Aim of the exercise => Word for word, restate the lines of the data from the first through the one containing "- ✅ Created", and nothing else.

Record extracts =>
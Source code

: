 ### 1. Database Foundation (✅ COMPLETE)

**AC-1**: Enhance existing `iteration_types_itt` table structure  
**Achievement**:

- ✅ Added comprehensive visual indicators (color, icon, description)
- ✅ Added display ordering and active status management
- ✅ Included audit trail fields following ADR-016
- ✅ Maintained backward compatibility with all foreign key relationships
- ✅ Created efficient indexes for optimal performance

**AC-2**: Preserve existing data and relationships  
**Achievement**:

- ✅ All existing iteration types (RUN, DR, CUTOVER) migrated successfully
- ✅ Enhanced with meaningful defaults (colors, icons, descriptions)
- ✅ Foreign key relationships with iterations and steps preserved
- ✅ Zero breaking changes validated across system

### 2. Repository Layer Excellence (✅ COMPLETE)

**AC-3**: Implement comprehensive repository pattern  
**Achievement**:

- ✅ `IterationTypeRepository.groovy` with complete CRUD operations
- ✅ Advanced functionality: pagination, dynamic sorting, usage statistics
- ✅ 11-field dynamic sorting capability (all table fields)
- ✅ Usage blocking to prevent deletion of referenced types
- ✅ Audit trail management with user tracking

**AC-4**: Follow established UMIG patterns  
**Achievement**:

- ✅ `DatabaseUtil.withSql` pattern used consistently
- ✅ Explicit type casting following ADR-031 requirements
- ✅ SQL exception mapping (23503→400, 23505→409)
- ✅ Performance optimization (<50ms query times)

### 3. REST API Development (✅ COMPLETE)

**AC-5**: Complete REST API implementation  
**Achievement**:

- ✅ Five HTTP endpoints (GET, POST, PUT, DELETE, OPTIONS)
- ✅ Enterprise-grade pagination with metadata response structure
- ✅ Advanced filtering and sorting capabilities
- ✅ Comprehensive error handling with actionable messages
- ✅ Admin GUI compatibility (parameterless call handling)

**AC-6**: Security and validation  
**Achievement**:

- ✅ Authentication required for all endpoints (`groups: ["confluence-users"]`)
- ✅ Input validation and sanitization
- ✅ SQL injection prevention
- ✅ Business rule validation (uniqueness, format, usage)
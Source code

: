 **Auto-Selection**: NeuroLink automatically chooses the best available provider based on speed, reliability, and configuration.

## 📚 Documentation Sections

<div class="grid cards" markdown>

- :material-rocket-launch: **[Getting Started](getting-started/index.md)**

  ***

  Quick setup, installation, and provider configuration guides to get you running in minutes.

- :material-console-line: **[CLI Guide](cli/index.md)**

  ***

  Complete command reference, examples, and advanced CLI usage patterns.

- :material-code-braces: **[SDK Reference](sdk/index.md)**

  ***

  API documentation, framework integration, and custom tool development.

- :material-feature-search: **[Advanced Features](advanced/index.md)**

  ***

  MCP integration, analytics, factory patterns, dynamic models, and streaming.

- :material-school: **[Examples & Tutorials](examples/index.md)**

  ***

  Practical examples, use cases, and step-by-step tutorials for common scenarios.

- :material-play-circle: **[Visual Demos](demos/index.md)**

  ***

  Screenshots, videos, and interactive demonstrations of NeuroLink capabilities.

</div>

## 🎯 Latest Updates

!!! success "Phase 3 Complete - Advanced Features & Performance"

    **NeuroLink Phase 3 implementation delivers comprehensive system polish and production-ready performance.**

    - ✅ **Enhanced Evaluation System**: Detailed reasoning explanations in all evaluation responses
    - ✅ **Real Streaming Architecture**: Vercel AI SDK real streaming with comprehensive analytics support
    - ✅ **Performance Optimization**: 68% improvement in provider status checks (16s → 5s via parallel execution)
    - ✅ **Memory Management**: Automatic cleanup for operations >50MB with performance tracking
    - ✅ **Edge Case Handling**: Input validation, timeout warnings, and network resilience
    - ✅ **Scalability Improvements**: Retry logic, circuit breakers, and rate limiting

Your solution =>
Source code

: ### 1. Database Foundation (✅ COMPLETE)

**AC-1**: Enhance existing `iteration_types_itt` table structure  
**Achievement**:

- ✅ Added comprehensive visual indicators (color, icon, description)
- ✅ Added display ordering and active status management
- ✅ Included audit trail fields following ADR-016
- ✅ Maintained backward compatibility with all foreign key relationships
- ✅ Created efficient indexes for optimal performance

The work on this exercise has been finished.